Carson was his first name. I feel disrespectful saying it. He didn't demand respect or honor. We gave it to him gladly. Using his given name seems too familiar for someone with such dignity.
We lived in Southern Idaho. Jerome was a small, mostly Mormon town. At the time, there were only a few Hispanic families representing our total ethnic diversity. Soon after graduation there was an influx of Persian, Filipino, South American and Mexican. No black or Asian people, other than Mr. Wong.
I love to travel and taste what I missed in my bland vanilla school diet. The Basque girl in my class was the most interesting thing we had. I peppered her to tell stories of her pure heritage, and begged her to bring her family's food to try.
Mr. Wong looked very different, but we never thought of him as Chinese. We thought of him as a musician. Mr. Wong was music, had music, taught music, dreamed music for us, wanted us to understand music, loved music, pulled miracles of music from our rough voices, and gave us musical memories to last a lifetime.
Music defined him. Watching him conduct from the audience was delightful. He was too little to be so full of energy and passion, and ended up being the focal point, no matter how hard you tried to focus on your sibling or friend. When in the chorus, it was impossible to look anywhere else.

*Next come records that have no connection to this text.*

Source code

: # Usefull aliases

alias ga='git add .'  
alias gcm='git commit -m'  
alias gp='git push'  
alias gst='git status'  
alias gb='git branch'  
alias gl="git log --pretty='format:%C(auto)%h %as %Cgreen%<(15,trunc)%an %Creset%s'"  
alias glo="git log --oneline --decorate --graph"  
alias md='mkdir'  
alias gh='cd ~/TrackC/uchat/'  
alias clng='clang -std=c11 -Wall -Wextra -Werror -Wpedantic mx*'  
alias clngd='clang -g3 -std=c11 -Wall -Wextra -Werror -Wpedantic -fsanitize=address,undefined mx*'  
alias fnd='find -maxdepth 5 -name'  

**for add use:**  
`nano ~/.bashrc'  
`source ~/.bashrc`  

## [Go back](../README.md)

His toothbrush hair flew madly about, swirling his cowlick around like a palm tree in a hurricane. Hair product would have complicated things, and distracted him, and us.
When he came out on stage in his elegant tuxedo, step bouncing, tails flying, we clapped our hands numb - until he bowed. I have never seen the equal of Mr. Wong's bow. Royal. Distinguished. Eloquent. After he bowed, thunder cracked, shaking the floor, walls and ceiling.
His timing was perfect. Not only was the chorus well trained, but when he stepped up on his wooden platform the audience stopped the applause on cue. Courtesy, no more, no less. We were enamoured of him and would not have known when to stop. He knew. When the silence was complete, he would bring his white ivory wand down to click twice on the music stand, before bringing his child sized hands up to charm the proper notes out of his pupils.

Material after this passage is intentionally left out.